Could you print, exactly as they stand, the lines from the one holding "## ✏️ Customization" to the end of the data below, and nothing more?

::::::

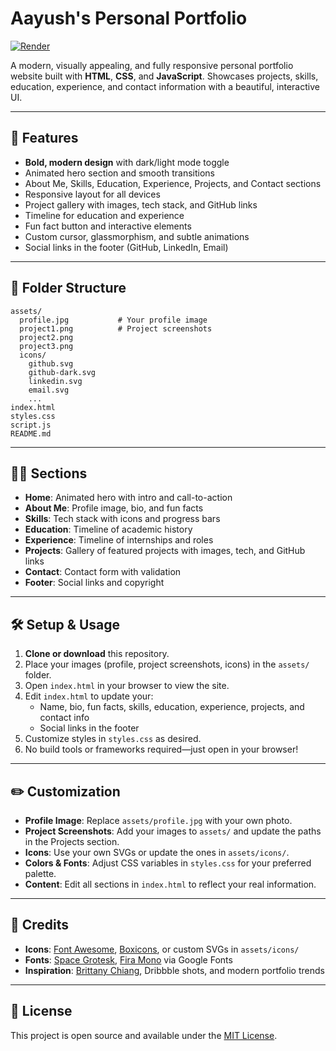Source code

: # Aayush's Personal Portfolio

[![Render](https://img.shields.io/badge/Deployed%20on-Render-00c7b7?logo=render&logoColor=white)](https://portfolio-website-rxmy.onrender.com)

A modern, visually appealing, and fully responsive personal portfolio website built with **HTML**, **CSS**, and **JavaScript**. Showcases projects, skills, education, experience, and contact information with a beautiful, interactive UI.

---

## 🚀 Features
- **Bold, modern design** with dark/light mode toggle
- Animated hero section and smooth transitions
- About Me, Skills, Education, Experience, Projects, and Contact sections
- Responsive layout for all devices
- Project gallery with images, tech stack, and GitHub links
- Timeline for education and experience
- Fun fact button and interactive elements
- Custom cursor, glassmorphism, and subtle animations
- Social links in the footer (GitHub, LinkedIn, Email)

---

## 📁 Folder Structure
```
assets/
  profile.jpg           # Your profile image
  project1.png          # Project screenshots
  project2.png
  project3.png
  icons/
    github.svg
    github-dark.svg
    linkedin.svg
    email.svg
    ...
index.html
styles.css
script.js
README.md
```

---

## 🧑‍💻 Sections
- **Home**: Animated hero with intro and call-to-action
- **About Me**: Profile image, bio, and fun facts
- **Skills**: Tech stack with icons and progress bars
- **Education**: Timeline of academic history
- **Experience**: Timeline of internships and roles
- **Projects**: Gallery of featured projects with images, tech, and GitHub links
- **Contact**: Contact form with validation
- **Footer**: Social links and copyright

---

## 🛠️ Setup & Usage
1. **Clone or download** this repository.
2. Place your images (profile, project screenshots, icons) in the `assets/` folder.
3. Open `index.html` in your browser to view the site.
4. Edit `index.html` to update your:
   - Name, bio, fun facts, skills, education, experience, projects, and contact info
   - Social links in the footer
5. Customize styles in `styles.css` as desired.
6. No build tools or frameworks required—just open in your browser!

---

## ✏️ Customization
- **Profile Image**: Replace `assets/profile.jpg` with your own photo.
- **Project Screenshots**: Add your images to `assets/` and update the paths in the Projects section.
- **Icons**: Use your own SVGs or update the ones in `assets/icons/`.
- **Colors & Fonts**: Adjust CSS variables in `styles.css` for your preferred palette.
- **Content**: Edit all sections in `index.html` to reflect your real information.

---

## 🙏 Credits
- **Icons**: [Font Awesome](https://fontawesome.com/), [Boxicons](https://boxicons.com/), or custom SVGs in `assets/icons/`
- **Fonts**: [Space Grotesk](https://fonts.google.com/specimen/Space+Grotesk), [Fira Mono](https://fonts.google.com/specimen/Fira+Mono) via Google Fonts
- **Inspiration**: [Brittany Chiang](https://brittanychiang.com/), Dribbble shots, and modern portfolio trends

---

## 📄 License
This project is open source and available under the [MIT License](LICENSE).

::::::

## [EXERCISE RESPONSE]
## ✏️ Customization
- **Profile Image**: Replace `assets/profile.jpg` with your own photo.
- **Project Screenshots**: Add your images to `assets/` and update the paths in the Projects section.
- **Icons**: Use your own SVGs or update the ones in `assets/icons/`.
- **Colors & Fonts**: Adjust CSS variables in `styles.css` for your preferred palette.
- **Content**: Edit all sections in `index.html` to reflect your real information.

---

## 🙏 Credits
- **Icons**: [Font Awesome](https://fontawesome.com/), [Boxicons](https://boxicons.com/), or custom SVGs in `assets/icons/`
- **Fonts**: [Space Grotesk](https://fonts.google.com/specimen/Space+Grotesk), [Fira Mono](https://fonts.google.com/specimen/Fira+Mono) via Google Fonts
- **Inspiration**: [Brittany Chiang](https://brittanychiang.com/), Dribbble shots, and modern portfolio trends

---

## 📄 License
This project is open source and available under the [MIT License](LICENSE).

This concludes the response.